To use a baseball metaphor as the season starts, it is the heads of the American oil industry that must step up to the plate immediately and realize that they have a very important role to play as the lessons from the current war are learned.
Oil executives must realize that they will never have a president in the White House as good for them as Trump. If the Republicans lose control over both houses of Congress during the upcoming midterm elections, Trump’s hands will be tied, and he will have a hard time helping them avoid harmful Democratic-sponsored bills.
The Guardian reported that congressional Democrats, led by California Rep. Ro Khanna (D-Calif.), are pushing what they call a “Big Oil Windfall Profits Tax” to combat high fuel prices and hit the oil industry that they believe is doing too well. The proposal targets large oil companies, imposing a 50% tax on the difference between current oil prices and the average price between 2015 and 2019, intending to redistribute revenue directly to consumers as rebates.
Democratic legislators, most of whom either don’t understand America’s energy needs or are uninterested in them, would also try to limit new pipelines, exploration and fracking for shale, setting the entire oil industry backward.
This is the time for the oil industry to take significant steps to maintain a handle on our energy for decades that would ensure reasonable gas prices for consumers and guarantee reasonable revenues for them.
The United States produced a record 13.6 million barrels of oil per day in 2025—more than Saudi Arabia and more than Russia. But every barrel of American oil gets priced on the international market, so when a crisis hits the Persian Gulf, the cost of every barrel in the United States rises just as much as those that come through the Straits of Hormuz.
The United States needs domestic pricing structures to insulate their own consumers from global panic pricing, as it had until 2015, with American oil fulfilling domestic demand first, at a price set by U.S. supply and demand.
When the Arab oil embargo hit in 1973, the United States had already kept crude exports minimal for decades through a patchwork of regulations. Congress formalized that approach, and the protection held for four decades.
Then, in 2015, Congress repealed it. U.S. crude exports exploded from near zero to 4 million barrels a day by 2025—85 times the 2011 level.
What Congress failed to do was build any consumer protection to replace the ban. The industry got full access to global markets. American consumers got nothing in return.
Instituting a floor for oil prices is just as important as setting a cap. A minimum price is needed to protect the oil industry, especially those taking greater risks by using more unconventional tactics like extracting shale oil.
To keep a strong incentive for domestic production, a price floor would guarantee producers a reasonable return on domestically sold oil, protecting consumers from panic pricing above, while ensuring producers are never exposed to ruinous lows below. New systems can be instituted to protect oil producers with proper contracts guaranteeing that they would not be harmed.

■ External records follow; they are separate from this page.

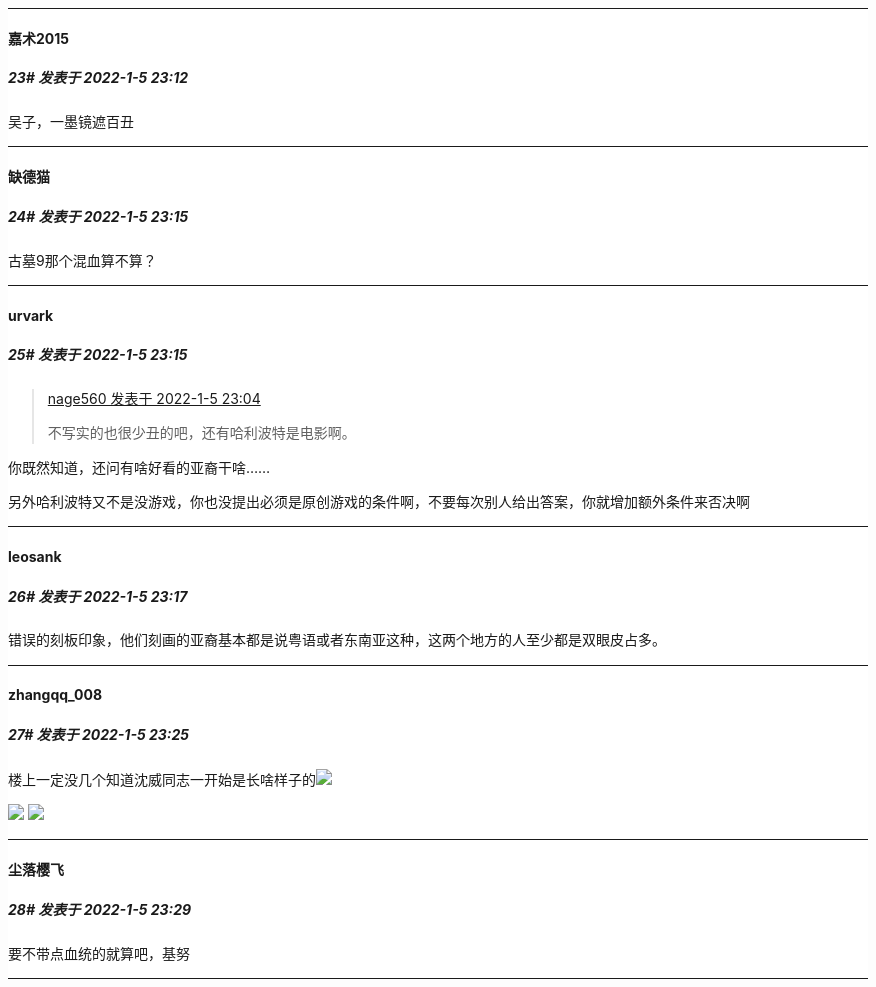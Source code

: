 *****

####  嘉术2015  
##### 23#       发表于 2022-1-5 23:12

吴子，一墨镜遮百丑

*****

####  缺德猫  
##### 24#       发表于 2022-1-5 23:15

古墓9那个混血算不算？

*****

####  urvark  
##### 25#       发表于 2022-1-5 23:15

<blockquote><a href="httphttps://bbs.saraba1st.com/2b/forum.php?mod=redirect&amp;goto=findpost&amp;pid=54179865&amp;ptid=2045943" target="_blank">nage560 发表于 2022-1-5 23:04</a>

不写实的也很少丑的吧，还有哈利波特是电影啊。</blockquote>
你既然知道，还问有啥好看的亚裔干啥……

另外哈利波特又不是没游戏，你也没提出必须是原创游戏的条件啊，不要每次别人给出答案，你就增加额外条件来否决啊

*****

####  leosank  
##### 26#       发表于 2022-1-5 23:17

错误的刻板印象，他们刻画的亚裔基本都是说粤语或者东南亚这种，这两个地方的人至少都是双眼皮占多。

*****

####  zhangqq_008  
##### 27#       发表于 2022-1-5 23:25

楼上一定没几个知道沈威同志一开始是长啥样子的<img src="https://static.saraba1st.com/image/smiley/face2017/053.png" referrerpolicy="no-referrer">

<img src="https://images6.alphacoders.com/320/thumb-1920-320104.jpg" referrerpolicy="no-referrer">

<img src="https://images5.alphacoders.com/320/thumb-1920-320103.jpg" referrerpolicy="no-referrer">

*****

####  尘落樱飞  
##### 28#       发表于 2022-1-5 23:29

要不带点血统的就算吧，基努

*****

There is no strategy better than capping the price for American consumers. It just means standing up to the oily tycoons. The combination of encouraging American oil production and limiting its profits can only take place when there is a Republican second-term president who puts America first, like Trump.
That is why this point in time is such a unique opportunity that must not be missed, especially when the current situation with Iran brought oil prices to the forefront.
Polling consistently shows cost of living as the defining political issue of this era. There is enough time before the midterm elections to enact oil price caps and floors, which does not require new legislation.
The president maintains the authority to restrict exports under a national emergency or if the commerce secretary finds domestic supply shortages and adverse price effects, conditions that are both currently in play.
The heads of the oil industry should enable Trump to employ the skill set he has used successfully in both war and peacemaking to ensure America’s future energy needs. European leaders, congressional Democrats and the media should not stand in the way.